In reality, Babe is the faithful companion of Paul Bunyan, the legendary lumberjack, noted in song for dressing up in women’s clothes. Or maybe that was another lumberjack.
Rumford already has a Bunyan statue (although it’s dressed in men’s clothes), and local development types figured a ten-foot-long ox would make the town more attractive to the type of tourists who travel around the country getting their photos taken in front of oversized objects of all sorts.
There are said to be more of these folks than there are people who call their friends in places where it’s snowing to ask if it’s snowing there. (What? The Weather Channel is out of business or something?)
Nor are the here’s-a-photo-of-me-standing-next-to-a-statue-of-the-world’s-largest-bowl-of-potato-salad crowd the oddest demographic group a town can attract. They’re nowhere near as weird as the wife-carriers.
About 2,000 people showed up at Sunday River on Oct. 10 (before it snowed) to witness and participate in the tenth annual North American Wife Carrying Championships.
For those unfamiliar with this event, wife-carrying is just what it sounds like. A husband carries a wife through an obstacle course. Fastest time wins. Winning team gets to paint themselves blue and run naked through the streets of Rumford.
This year’s victors were Dave (carrier) and Lacey (carryee) Castro of Lewiston, who used what news reports described as the “traditional Estonian carry” (which looks like one of the positions rejected by the editors of the Kama Sutra) to defeat forty other couples, including Joe Decker of San Diego, said to be “the world’s fittest man.” Which doesn’t explain why he and his wife finished eleventh, way behind Castro, who has never even been proclaimed the world’s second fittest man.

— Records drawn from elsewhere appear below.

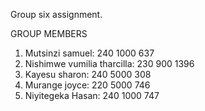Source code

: Group six assignment.

GROUP MEMBERS
 1. Mutsinzi samuel: 240 1000 637
 2. Nishimwe vumilia tharcilla: 230 900 1396
 3. Kayesu sharon: 240 5000 308
 4. Murange joyce: 220 5000 746
 5. Niyitegeka Hasan: 240 1000 747
    
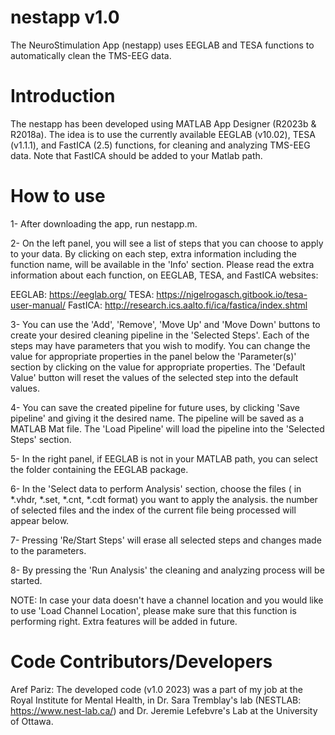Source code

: # nestapp v1.0
The NeuroStimulation App (nestapp) uses EEGLAB and TESA functions to automatically clean the TMS-EEG data. 

# Introduction
The nestapp has been developed using MATLAB App Designer (R2023b & R2018a). The idea is to use the currently available EEGLAB (v10.02), TESA (v1.1.1), and FastICA (2.5) functions, for cleaning and analyzing TMS-EEG data.
Note that FastICA should be added to your Matlab path.
# How to use
1- After downloading the app, run nestapp.m. 

2- On the left panel, you will see a list of steps that you can choose to apply to your data. By clicking on each step, extra information including the function name, will be available in the 'Info' section. Please read the extra information about each function, on EEGLAB, TESA, and FastICA websites:

EEGLAB: https://eeglab.org/
TESA: https://nigelrogasch.gitbook.io/tesa-user-manual/
FastICA: http://research.ics.aalto.fi/ica/fastica/index.shtml

3- You can use the 'Add', 'Remove', 'Move Up' and 'Move Down' buttons to create your desired cleaning pipeline in the 'Selected Steps'. Each of the steps may have parameters that you wish to modify. You can change the value for appropriate properties in the panel below the 'Parameter(s)' section by clicking on the value for appropriate properties. The 'Default Value' button will reset the values of the selected step into the default values.

4- You can save the created pipeline for future uses, by clicking 'Save pipeline' and giving it the desired name. The pipeline will be saved as a MATLAB Mat file. The 'Load Pipeline' will load the pipeline into the 'Selected Steps' section.

5- In the right panel, if EEGLAB is not in your MATLAB path, you can select the folder containing the EEGLAB package.

6- In the 'Select data to perform Analysis' section, choose the files ( in *.vhdr, *.set, *.cnt, *.cdt format) you want to apply the analysis. the number of selected files and the index of the current file being processed will appear below.

7- Pressing 'Re/Start Steps' will erase all selected steps and changes made to the parameters.

8- By pressing the 'Run Analysis' the cleaning and analyzing process will be started.

NOTE: In case your data doesn't have a channel location and you would like to use 'Load Channel Location', please make sure that this function is performing right. Extra features will be added in future.

# Code Contributors/Developers
Aref Pariz: The developed code (v1.0 2023) was a part of my job at the Royal Institute for Mental Health, in Dr. Sara Tremblay's lab (NESTLAB: https://www.nest-lab.ca/) and Dr. Jeremie Lefebvre's Lab at the University of Ottawa.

Which brings us to this week’s health tip. If you and your wife want to be in the same tip-top shape as the leading competitors in the wacky world of wife-carrying, you would do well to exercise caution in places where toxic chemicals are most likely to accumulate. And exactly where are those places?

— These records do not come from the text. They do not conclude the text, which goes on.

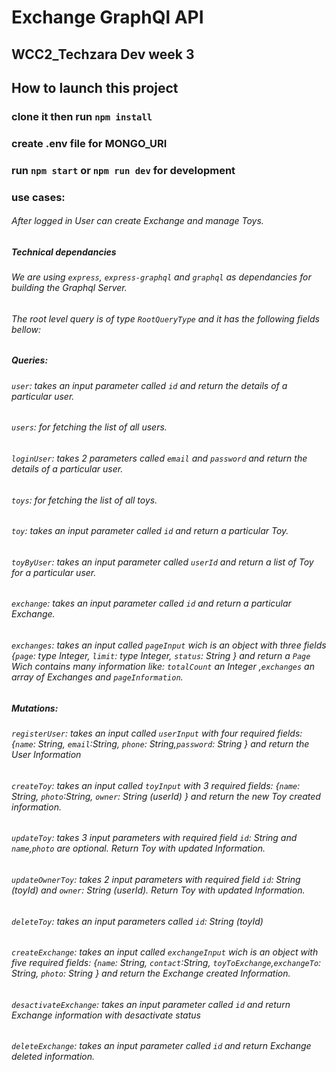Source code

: # Exchange GraphQl API
## WCC2_Techzara Dev week 3

## How to launch this project

### clone it then run `npm install` 

### create .env file for MONGO_URI 
### run `npm start` or `npm run dev` for development 

### use cases: 
###### After logged in User can create Exchange and manage Toys.

##### Technical dependancies
###### We are using `express`, `express-graphql` and `graphql` as dependancies for building the Graphql Server.
###### The root level query is of type `RootQueryType` and it has the following fields bellow:

##### Queries:
###### `user`: takes an input parameter called `id` and return the details of a particular user.

###### `users`: for fetching the list of all users.

###### `loginUser`: takes 2 parameters called `email` and `password` and return the details of a particular user.

###### `toys`: for fetching the list of all toys.

###### `toy`: takes an input parameter called `id` and return a particular Toy.

###### `toyByUser`: takes an input parameter called `userId` and return a list of Toy for a particular user.

###### `exchange`: takes an input parameter called `id` and return a particular Exchange.

###### `exchanges`: takes an input called `pageInput` wich is an object with three fields {`page`: type Integer, `limit`: type Integer, `status`: String } and return a `Page` Wich contains many information like: `totalCount` an Integer ,`exchanges` an array of Exchanges and `pageInformation`.

##### Mutations:
###### `registerUser`: takes an input called `userInput` with four required fields: {`name`: String, `email`:String, `phone`: String,`password`: String } and return the User Information

###### `createToy`: takes an input called `toyInput` with 3 required fields: {`name`: String, `photo`:String, `owner`: String (userId) } and return the new Toy created information.

###### `updateToy`: takes 3 input parameters with required field `id`: String and `name`,`photo` are optional. Return Toy with updated Information.

###### `updateOwnerToy`: takes 2 input parameters with required field `id`: String (toyId) and `owner`: String (userId). Return Toy with updated Information.

###### `deleteToy`: takes an input parameters called `id`: String (toyId)

###### `createExchange`: takes an input called `exchangeInput` wich is an object with  five required fields: {`name`: String, `contact`:String, `toyToExchange`,`exchangeTo`: String, `photo`: String } and return the Exchange created Information.

###### `desactivateExchange`: takes an input parameter called `id` and return Exchange information with desactivate status

###### `deleteExchange`: takes an input parameter called `id` and return Exchange deleted information.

According to a new study, conducted in ten states, including Maine, by Physicians for Social Responsibility, one of the spots you’re most likely to find toxins would be …

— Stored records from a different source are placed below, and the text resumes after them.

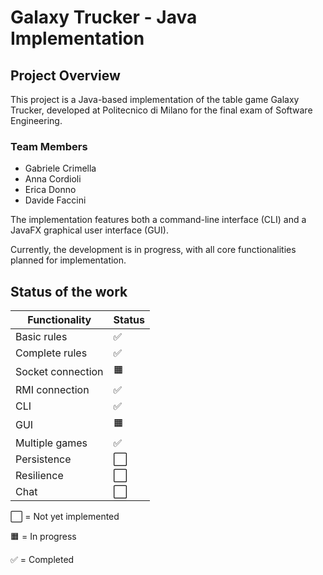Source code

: # Galaxy Trucker - Java Implementation

## Project Overview

This project is a Java-based implementation of the table game Galaxy Trucker, developed at Politecnico di Milano for the final exam of Software Engineering.

### Team Members
- Gabriele Crimella
- Anna Cordioli
- Erica Donno
- Davide Faccini

The implementation features both a command-line interface (CLI) and a JavaFX graphical user interface (GUI). 

Currently, the development is in progress, with all core functionalities planned for implementation.

## Status of the work

| Functionality  | Status           | 
|----------------|------------------|
| Basic rules    |✅|
| Complete rules |✅|
| Socket connection |🟧|
| RMI connection |✅|
| CLI            |✅|
| GUI            |🟧|
| Multiple games |✅|
| Persistence    |⬜|
| Resilience     |⬜|
| Chat           |⬜|

⬜ = Not yet implemented

🟧 = In progress

✅ = Completed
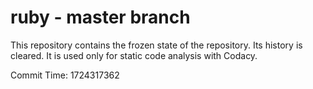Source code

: # ruby - master branch

This repository contains the frozen state of the repository.
Its history is cleared. It is used only for static code
analysis with Codacy.

Commit Time: 1724317362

Even socially irresponsible ones.
The study found that health-care workers tend to soak up stuff like lead, mercury, and the kind of blue paint usually associated with running naked through the streets of Rumford. So whatever you do, don’t let any of those people touch you. They’re walking hazardous waste sites.
Let’s suppose you’re one of those nefarious types who’s been dumping that kind of poisonous residue into the environment. There’s good news for you this week in the event you’re apprehended in the act of pouring a fifty-five-gallon drum of green glowing garbage into Sebago Lake. While you will still be sent to the Maine State Prison as punishment for your crime, that facility will soon have a new warden, one who’s expected to institute many reforms.
No, not wife-carrying contests.
Patricia Barnhart is currently the acting warden at the Thumb Correctional Facility in Lapeer, Mich.
As in Tom?
As in thumb screws?
As in hang by your thumbs?
Until we’re certain about the derivation of that name, you might consider storing your toxic leftovers in the basement.
Or you can dump them outside the house of the next idiot who calls me to ask if it’s snowing.